Organizations also need to consider proactively finding weaknesses in their systems by hiring experts - including hackers. From bug bounty programs, penetration testing and phishing exercises, it’s critical to understand areas that are vulnerable to attack both on a technical and human level.
2. Educate your people. With cyber-attacks, people remain one of the weakest links. More than 70% of breaches exploit non-technical vulnerabilities – for example, attacks that trick users into revealing legitimate credentials. We need to insist on relentless education to change user behavior.
Defending against cyber-crime is a new challenge for many boards, Davos attendees said. However, ultimate responsibility rests on the shoulders of boards and senior executives. Thus, boards must devote considerable effort to increase their knowledge and learn to ask the right questions.
Boards must understand, assess, and quantify cyber risks that their organization faces today or in the future.
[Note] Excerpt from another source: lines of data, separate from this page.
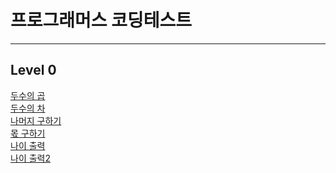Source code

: # 프로그래머스 코딩테스트
<hr />

## Level 0
<a href="https://rec8730.tistory.com/132"> 두수의 곱 </a><br/>
<a href="https://rec8730.tistory.com/134"> 두수의 차 </a><br/>
<a href="https://rec8730.tistory.com/133"> 나머지 구하기 </a><br/>
<a href="https://rec8730.tistory.com/135"> 몫 구하기 </a><br/>
<a href="https://rec8730.tistory.com/136"> 나이 출력 </a><br/>
<a href="https://rec8730.tistory.com/136"> 나이 출력2 </a><br/>
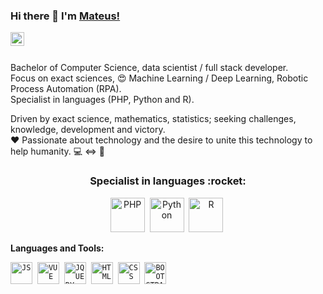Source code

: ### Hi there 👋 I'm [Mateus!](https://github.com/JoseMateusCamargo) 
<a href="https://www.linkedin.com/in/jmateuscamargo/">
  <img align="left" alt="Mateus Camargo LinkdeIN" width="22px" src="https://cdn.jsdelivr.net/npm/simple-icons@v3/icons/linkedin.svg" />
</a>
<br/>

<br/>Bachelor of Computer Science, data scientist / full stack developer. 
<br/>Focus on exact sciences, :heart_eyes: Machine Learning / Deep Learning, Robotic Process Automation (RPA). 
<br/>Specialist in languages (PHP, Python and R).

Driven by exact science, mathematics, statistics; seeking challenges, knowledge, development and victory. 
<br/>:heart: Passionate about technology and the desire to unite this technology to help humanity. :computer: <=> :dna:

<h3 align="center">Specialist in languages :rocket:</h3>
<p align="center">
<img src="https://i.ibb.co/X75fk3k/php-logo.png" height="55" alt="PHP">&nbsp
<img src="https://i.ibb.co/6W6CP9R/python-logo.png" height="55" alt="Python">&nbsp
<img src="https://i.ibb.co/0fKZ8bM/r-logo.png" height="55" alt="R">&nbsp
</p>

**Languages and Tools:** 
<p align="left">
<code><img height="35" src="https://i.ibb.co/x6JPDvR/javascript-logo.png" alt="JS"></code>&nbsp
<code><img height="35" src="https://i.ibb.co/8KKFmZv/vue-logo.png" alt="VUE"></code>&nbsp
<code><img height="35" src="https://i.ibb.co/dPXjz20/jquery-logo.gif" alt="JQUERY"></code>&nbsp
<code><img height="35" src="https://i.ibb.co/xJd0FFC/html5-logo.png" alt="HTML"></code>&nbsp
<code><img height="35" src="https://i.ibb.co/Y7QCDJv/css3-logo.png" alt="CSS"></code>&nbsp
<code><img height="35" src="https://i.ibb.co/TM815fs/bootstrap-logo.png" alt="BOOTSTRAP"></code>&nbsp
</p>


<!--
**JoseMateusCamargo/JoseMateusCamargo** is a ✨ _special_ ✨ repository because its `README.md` (this file) appears on your GitHub profile.

Here are some ideas to get you started:

- 🔭 I’m currently working on ...
- 🌱 I’m currently learning ...
- 👯 I’m looking to collaborate on ...
- 🤔 I’m looking for help with ...
- 💬 Ask me about ...
- 📫 How to reach me: ...
- 😄 Pronouns: ...
- ⚡ Fun fact: ...
-->
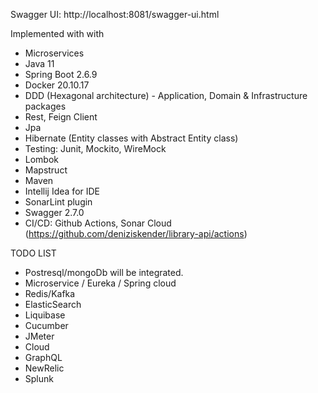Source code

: 
Swagger UI: http://localhost:8081/swagger-ui.html

Implemented with with

- Microservices
- Java 11
- Spring Boot 2.6.9
- Docker 20.10.17
- DDD (Hexagonal architecture) - Application, Domain & Infrastructure packages 
- Rest, Feign Client
- Jpa
- Hibernate (Entity classes with Abstract Entity class)
- Testing: Junit, Mockito, WireMock
- Lombok
- Mapstruct
- Maven
- Intellij Idea for IDE
- SonarLint plugin
- Swagger 2.7.0
- CI/CD: Github Actions, Sonar Cloud (https://github.com/deniziskender/library-api/actions)

TODO LIST
- Postresql/mongoDb will be integrated. 
- Microservice / Eureka / Spring cloud
- Redis/Kafka
- ElasticSearch
- Liquibase
- Cucumber
- JMeter
- Cloud 
- GraphQL
- NewRelic
- Splunk
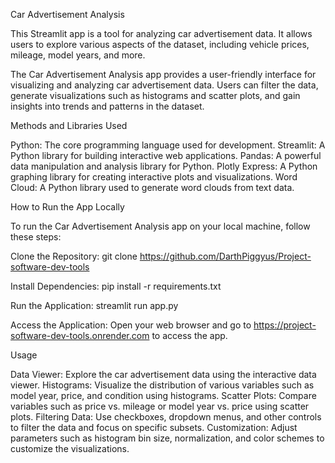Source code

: Car Advertisement Analysis

This Streamlit app is a tool for analyzing car advertisement data. It allows users to explore various aspects of the dataset, including vehicle prices, mileage, model years, and more.

The Car Advertisement Analysis app provides a user-friendly interface for visualizing and analyzing car advertisement data. Users can filter the data, generate visualizations such as histograms and scatter plots, and gain insights into trends and patterns in the dataset.

Methods and Libraries Used

Python: The core programming language used for development.
Streamlit: A Python library for building interactive web applications.
Pandas: A powerful data manipulation and analysis library for Python.
Plotly Express: A Python graphing library for creating interactive plots and visualizations.
Word Cloud: A Python library used to generate word clouds from text data.

How to Run the App Locally

To run the Car Advertisement Analysis app on your local machine, follow these steps:

Clone the Repository:
git clone <https://github.com/DarthPiggyus/Project-software-dev-tools>

Install Dependencies:
pip install -r requirements.txt

Run the Application:
streamlit run app.py

Access the Application:
Open your web browser and go to https://project-software-dev-tools.onrender.com to access the app.

Usage

Data Viewer: Explore the car advertisement data using the interactive data viewer.
Histograms: Visualize the distribution of various variables such as model year, price, and condition using histograms.
Scatter Plots: Compare variables such as price vs. mileage or model year vs. price using scatter plots.
Filtering Data: Use checkboxes, dropdown menus, and other controls to filter the data and focus on specific subsets.
Customization: Adjust parameters such as histogram bin size, normalization, and color schemes to customize the visualizations.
Boards need to know how technology changes cyber risk exposure.
To help leaders get a handle on this, the World Economic Forum published a document during Davos entitled “Advancing Cyber Resilience: Principles and Tools for Boards,” put together by a working group including many stakeholders (and yours truly). It’s worth a read for any cyber-security preparations.
3. Promote cyber resilience While prevention is what we strive for, as working group member Walter Bohmayr of Boston Consulting Group pointed out at Davos 2017, “In today’s world, an organization has to accept that it will be breached. That’s unfortunately the new normal.”
We live in an environment where cyber breaches are inevitable so cyber resilience is the only way forward. Cyber resilience in an organization must extend beyond the technical IT domain to the domains of human resources, corporate culture, and business processes.
Cyber leadership means not only protecting businesses and customers but also helping to improve the resilience of the overall ecosystem we operate in, including subsidiaries, subcontractors, vendors, lawyers, accountants, etc. Implementing resilience effectively can enhance business reputation and brand image. Resilience can also be a competitive advantage, a factor for valuation in M&A situations, and a key enabler of flexible, interconnected value chains. Furthermore, resilience will determine the speed at which organizations can benefit from technology innovation.